After correctly charging upon negligence, proximate cause and concurrent negligence, the court charged the jury upon intervening negligence. No claim is made that the charge on this element was itself inadequate or incorrect; rather, it is claimed that intervening negligence was not in the case and that the jury should not have been charged upon it. The court charged the jury that even though they found the defendant negligent in one or more of the particulars alleged in the complaint, the defendant could not be held liable for Pina’s death if the jury found that the sole proximate cause of his death was the intervening negligence of the crane operator in swinging the boom so close to the wires that the current was transmitted to Pina’s body. The wires were thirty-two feet five inches above the ground in the area. The cab of the crane was four feet nine inches above the ground, and the boom extended twenty-nine feet nine inches from the cab.

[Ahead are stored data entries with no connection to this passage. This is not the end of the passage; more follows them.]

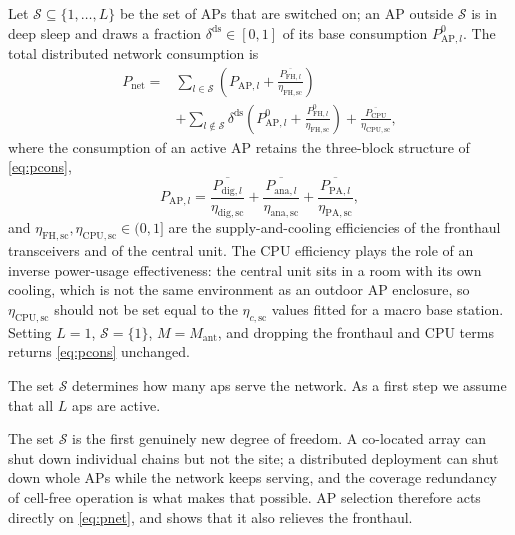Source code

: Let $\mathcal{S}\subseteq\{1,\dots,L\}$ be the set of APs that are switched on;
an AP outside $\mathcal{S}$ is in deep sleep and draws a fraction
$\delta^{\mathrm{ds}}\in[0,1]$ of its base consumption
$P^{0}_{\mathrm{AP},l}$. The total distributed network consumption is
\begin{align}
\label{eq:pnet}
P_{\mathrm{net}} ={}& \sum_{l\in\mathcal{S}}
\left(P_{\mathrm{AP},l} + \frac{\overline{P_{\mathrm{FH},l}}}{\eta_{\mathrm{FH,sc}}}\right)
\nonumber\\
&+ \sum_{l\notin\mathcal{S}} \delta^{\mathrm{ds}}
\left(P^{0}_{\mathrm{AP},l} + \frac{P^{0}_{\mathrm{FH},l}}{\eta_{\mathrm{FH,sc}}}\right)
+ \frac{\overline{P_{\mathrm{CPU}}}}{\eta_{\mathrm{CPU,sc}}},
\end{align}
where the consumption of an active AP retains the three-block structure of
\eqref{eq:pcons},
\begin{equation}
\label{eq:pap}
P_{\mathrm{AP},l} =
\frac{\overline{P_{\mathrm{dig},l}}}{\eta_{\mathrm{dig,sc}}}
+ \frac{\overline{P_{\mathrm{ana},l}}}{\eta_{\mathrm{ana,sc}}}
+ \frac{\overline{P_{\mathrm{PA},l}}}{\eta_{\mathrm{PA,sc}}},
\end{equation}
and $\eta_{\mathrm{FH,sc}},\eta_{\mathrm{CPU,sc}}\in(0,1]$ are the
supply-and-cooling efficiencies of the fronthaul transceivers and of the central
unit. The CPU efficiency plays the role of an inverse power-usage effectiveness:
the central unit sits in a room with its own cooling, which is not the same
environment as an outdoor AP enclosure, so $\eta_{\mathrm{CPU,sc}}$ should not be
set equal to the $\eta_{c,\mathrm{sc}}$ values fitted for a macro base station. 
Setting $L=1$, $\mathcal{S}=\{1\}$, $M=M_{\mathrm{ant}}$, and dropping the
fronthaul and CPU terms returns \eqref{eq:pcons} unchanged.

The set $\mathcal{S}$ determines how many \glspl{ap} serve the network. As a first step we assume that all $L$ \glspl{ap} are active. 

The set $\mathcal{S}$ is the first genuinely new degree of freedom. A co-located
array can shut down individual chains but not the site; a distributed deployment
can shut down whole APs while the network keeps serving, and the coverage
redundancy of cell-free operation is what makes that possible. AP selection
therefore acts directly on \eqref{eq:pnet}, and  shows that
it also relieves the fronthaul.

The boom *317was practically vertical when it came in contact with the wires. The crane operator was fully aware of the danger inherent in maneuvering the boom in close proximity to the overhead wires, but he so operated the boom that, as the bundle of steel rods touched the ground, the boom recoiled and contacted the wires or came so close to them that electricity arced to the boom.

The plaintiff’s claim is that the action of the crane operator could not constitute an intervening cause of the decedent’s injuries as they resulted from the very hazard because of which the defendant’s conduct in maintaining the uninsulated overhead wires was negligent. This claim invokes the rule of cases such as Cuneo v. Connecticut Co., 124 Conn. 647, 651, 2 A.2d 220, and Johnson v. Shattuck, 125 Conn. 60, 64, 3 A.2d 229. The rule could apply in this case only if the plaintiff had presented evidence from which the jury could find that the defendant knew, or in the exercise of reasonable care should have known, that a hazard of that general nature was likely to arise as a result of its conduct in maintaining its wires as and where it did. Botticelli v. Winters, 125 Conn. 537, 542, 7 A.2d 443; Cuneo v. Connecticut Co., supra, 652; Johnson v. Shattuck, supra. The finding discloses no claims of proof of facts from which the jury could find that the defendant knew or should have known that a crane was likely to be operated in an area where it might come in contact with the power lines. Thus the rule claimed by the plaintiff was inapplicable, and the court correctly omitted it from its charge. If we assume, without deciding, that there was any support for a finding by the jury of actionable negligence on the part of the defendant, under the foregoing claims of proof, the conduct of the crane operator in the manner in which he manen*318vered the boom and lowered the rods was a vital issue in the case. The court was not in error in charging that intervening negligence was an element for the jury’s consideration and a fact for their determination. Ferino v. Palmer, 133 Conn. 463, 469, 52 A.2d 433; Colligan v. Reilly, 129 Conn. 26, 30, 26 A.2d 231; Corey v. Phillips, 126 Conn. 246, 254, 10 A.2d 370.

The defendant’s cross appeal is treated as abandoned as no steps were taken to perfect it.

There is no error.

In this opinion the other judges concurred.